Découvrez un festival de lutte-théâtre unique au Théâtre Aux Écuries

Publié le 7 septembre 2022 par Mathilde Recly

Crédit photo : Najim Chaoui

Dans le cadre de «L’entrevue éclair avec…», Bible urbaine pose 5 questions à un artiste ou à un artisan de la culture afin d’en connaître un peu plus sur sa personne, sur son parcours professionnel, ses inspirations, et bien sûr l’œuvre qu’il révèle au grand public. Aujourd’hui, on a jasé avec Hilaire Saint-Laurent et Élisabeth Coulon-Lafleur qui sont derrière deux pièces présentées à ROYALMANIA, un festival de lutte-théâtre qui se tient au Théâtre Aux Écuries du 6 au 24 septembre prochains. Immersion dans leurs inspirations, leurs univers et leur passion commune pour la lutte... et le théâtre, évidemment!

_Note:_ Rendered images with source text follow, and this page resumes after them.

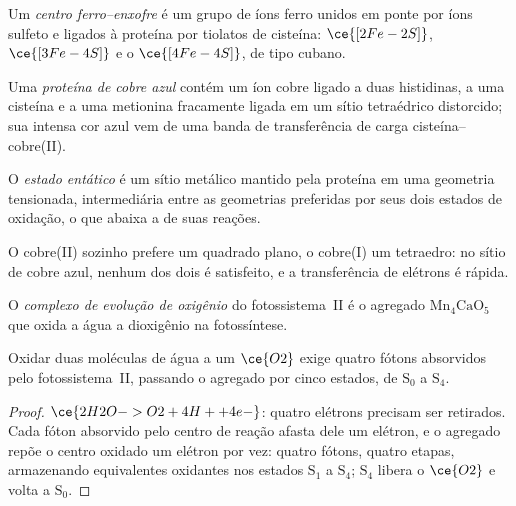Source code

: \begin{definition}\label{def:b3:bioinorganic:fes}
Um \emph{centro ferro--enxofre} é um grupo de íons
ferro unidos em ponte por íons sulfeto e ligados à proteína por tiolatos de cisteína:
$\ce{[2Fe-2S]}$, $\ce{[3Fe-4S]}$ e o $\ce{[4Fe-4S]}$, de tipo cubano.
\end{definition}

\begin{definition}\label{def:b3:bioinorganic:blue-copper}
Uma \emph{proteína de cobre azul} contém um íon
cobre ligado a duas histidinas, a uma cisteína e a uma metionina fracamente ligada em um
sítio tetraédrico distorcido; sua intensa cor azul vem de uma
banda de transferência de carga cisteína--cobre(II).
\end{definition}

\begin{definition}\label{def:b3:bioinorganic:entatic}
O \emph{estado entático} é um sítio metálico mantido pela
proteína em uma geometria tensionada, intermediária entre as geometrias preferidas por seus dois
estados de oxidação, o que abaixa a  de suas reações.
\end{definition}

O cobre(II) sozinho prefere um quadrado plano, o cobre(I) um tetraedro: no sítio de cobre
azul, nenhum dos dois é satisfeito, e a transferência de elétrons é rápida.

\begin{definition}\label{def:b3:bioinorganic:oec}
O \emph{complexo de evolução de oxigênio} do
fotossistema~II é o agregado $\mathrm{Mn_4CaO_5}$ que oxida a água a dioxigênio na
fotossíntese.
\end{definition}

\begin{proposition}\label{prop:b3:bioinorganic:kok}
Oxidar duas moléculas de água a um $\ce{O2}$ exige quatro fótons absorvidos pelo
fotossistema~II, passando o agregado por cinco estados, de $\mathrm S_0$ a $\mathrm S_4$.
\end{proposition}

\begin{proof}
$\ce{2H2O -> O2 + 4H+ + 4e-}$: quatro elétrons precisam ser retirados. Cada fóton absorvido pelo
centro de reação afasta dele um elétron, e o agregado repõe o centro
oxidado um elétron por vez: quatro fótons, quatro etapas, armazenando
equivalentes oxidantes nos estados $\mathrm S_1$ a $\mathrm S_4$; $\mathrm S_4$ libera o $\ce{O2}$ e volta a $\mathrm S_0$.
\end{proof}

Élisabeth, Hilaire, nous sommes ravis de faire votre connaissance! Vous qui participez tous deux au festival ROYALMANIA, on est curieux de savoir : d’où vous est venue la fascination pour la lutte, et pourquoi l’avez-vous intégrée à vos approches et créations artistiques?

E.C-L. «C’est une fascination transmise par un ex-passionné. Un RoyalRumble et quelques ailes de poulet plus tard, et j’étais tombée dedans comme Obélix dans la potion magique! En parallèle, je finissais mon bac à l’UQAM et j’ai réalisé que les comédien·ne·s avec qui j’étudiais avaient eux aussi eu la piqûre.»

«C’est dans le cadre d’un cours qui appelait à une réécriture d’une tragédie classique que le projet a commencé. Les liens entre Shakespeare et l’art de la lutte sont tellement nombreux que ça nous est apparu comme une évidence. Finalement, ce qui ne devait être qu’un exercice étudiant est devenu une grande aventure de plus de 3 ans!»

H. S-L. «Ma passion pour la lutte est assez récente. En dernière année à l’École nationale de théâtre du Canada en 2015, nous avons organisé un gala de lutte dans le gymnase de l’école. Ça a été une grande révélation. J’y ai vu dans cette pratique étrange une immense théâtralité. Mais plus encore, j’y ai perçu une corrélation franche entre les codes de la tragédie grecque et ceux de la lutte. Les commentateurs donnent leur opinion comme un chœur, les entrées des personnages ressemblent aux entrées cérémoniales des tragédiens, les longues prises de parole des lutteurs équivalent aux tirades en vers, etc. Je me suis dit qu’il y avait quelque chose à creuser dans la fusion de ces deux univers.»

Élisabeth, tu as assuré la mise en scène de Dick the Turd, une réécriture libre de Richard III de Shakespeare qui sera jouée à ROYALMANIA. L’histoire est simple: lors du gala England Mania, on assiste à la montée et à la chute de Dick the Turd, «le lutteur le plus vil et assoiffé de pouvoir de la Fédération Féodale de lutte». Comment la pièce du célèbre dramaturge anglais a-t-elle servi de point de départ pour créer ce spectacle rythmé par des trahisons, des pièges, des fourberies et des coups bas?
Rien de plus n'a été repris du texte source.